[<prev] [next>] [<thread-prev] [thread-next>] [day] [month] [year] [list]
Message-ID: <20190325121628.zxlogz52go6k36on@wfg-t540p.sh.intel.com>
Date: Mon, 25 Mar 2019 20:16:28 +0800
From: Fengguang Wu <fengguang.wu@...el.com>
To: Martin Liu <liumartin@...gle.com>
Cc: akpm@...ux-foundation.org, axboe@...nel.dk, dchinner@...hat.com,
jenhaochen@...gle.com, salyzyn@...gle.com, linux-mm@...ck.org,
linux-kernel@...r.kernel.org, linux-block@...r.kernel.org
Subject: Re: [RFC PATCH] mm: readahead: add readahead_shift into backing
device
Martin,
On Fri, Mar 22, 2019 at 11:46:11PM +0800, Martin Liu wrote:
>As the discussion https://lore.kernel.org/patchwork/patch/334982/
>We know an open file's ra_pages might run out of sync from
>bdi.ra_pages since sequential, random or error read. Current design
>is we have to ask users to reopen the file or use fdavise system
>call to get it sync. However, we might have some cases to change
>system wide file ra_pages to enhance system performance such as
>enhance the boot time by increasing the ra_pages or decrease it to
Do you have examples that some distro making use of larger ra_pages
for boot time optimization?
There are fadvise() based readahead/preload tools that can be more
efficient for such purpose.
>mitigate the trashing under memory pressure. Those are the cases
Suppose N read streams with equal read speed. The thrash-free memory
requirement would be (N * 2 * ra_pages).
If N=1000 and ra_pages=1MB, it'd require 2GB memory. Which looks
affordable in mainstream servers.
Also we have try_context_readahead() that's good at estimating the
thrashing free readahead size -- as long as the system load and
read speed remains stable, and node/zone reclaims are balanced.
For normal systems w/o huge number slow read streams, e.g. desktop,
reducing ra_pages may save a little memory by reducing readahead
misses, especially on mmap() read-around. Though at the risk of more
number of IOs. So I'd imagine desktops with 1GB or fewer memory
to really need worry about conservative readahead size.
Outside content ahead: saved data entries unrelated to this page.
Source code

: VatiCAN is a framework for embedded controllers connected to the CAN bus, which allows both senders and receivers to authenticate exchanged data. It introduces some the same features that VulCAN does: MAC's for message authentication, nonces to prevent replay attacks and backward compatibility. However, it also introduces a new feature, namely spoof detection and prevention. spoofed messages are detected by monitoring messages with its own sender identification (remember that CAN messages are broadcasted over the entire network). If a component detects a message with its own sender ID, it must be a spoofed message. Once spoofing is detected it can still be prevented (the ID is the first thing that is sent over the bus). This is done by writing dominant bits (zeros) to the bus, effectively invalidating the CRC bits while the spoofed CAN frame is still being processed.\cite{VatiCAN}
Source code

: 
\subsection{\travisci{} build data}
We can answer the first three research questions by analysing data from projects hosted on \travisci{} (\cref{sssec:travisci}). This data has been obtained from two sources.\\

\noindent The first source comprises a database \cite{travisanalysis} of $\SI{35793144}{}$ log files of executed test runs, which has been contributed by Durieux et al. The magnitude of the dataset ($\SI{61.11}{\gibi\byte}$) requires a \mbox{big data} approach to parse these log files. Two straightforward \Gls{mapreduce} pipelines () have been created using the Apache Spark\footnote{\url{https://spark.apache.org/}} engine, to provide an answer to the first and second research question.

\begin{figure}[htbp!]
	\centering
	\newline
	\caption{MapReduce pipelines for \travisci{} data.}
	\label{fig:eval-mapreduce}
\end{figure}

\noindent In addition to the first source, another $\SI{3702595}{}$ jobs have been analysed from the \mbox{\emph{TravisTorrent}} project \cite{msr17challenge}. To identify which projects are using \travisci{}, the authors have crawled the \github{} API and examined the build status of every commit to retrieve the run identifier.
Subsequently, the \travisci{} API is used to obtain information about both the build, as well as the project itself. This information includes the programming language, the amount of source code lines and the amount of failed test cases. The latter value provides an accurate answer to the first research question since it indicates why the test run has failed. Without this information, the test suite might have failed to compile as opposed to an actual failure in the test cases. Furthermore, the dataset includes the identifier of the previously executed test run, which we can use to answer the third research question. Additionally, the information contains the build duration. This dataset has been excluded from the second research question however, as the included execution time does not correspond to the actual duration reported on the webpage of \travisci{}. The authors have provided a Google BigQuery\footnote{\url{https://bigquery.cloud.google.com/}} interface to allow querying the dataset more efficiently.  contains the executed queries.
>we need to globally and immediately change this value. However,
Such requirement should be rare enough?
OTOH, the current Linux behavior of "changing ra_pages only changes
future file opens" does seem not a typical end user would expect and
understand.
>from the discussion, we know bdi readahead tend to be an optimal
>value to be a physical property of the storage and doesn't tend to
>change dynamically. Thus we'd like to purpose readahead_shift into
>backing device. This value is used as a shift bit number with bdi
>readahead value to come out the readahead value and the negative
>value means the division effect in the fixup function. The fixup
>would only take effect when shift value is not zero;otherwise,
>it returns file's ra_pages directly. Thus, an administrator could
>use this value to control the amount readahead referred to
>its backing device to achieve its goal.
Sorry but it sounds like introducing an unnecessarily twisted new
interface. I'm afraid it fixes the pain for 0.001% users while
bringing more puzzle to the majority others.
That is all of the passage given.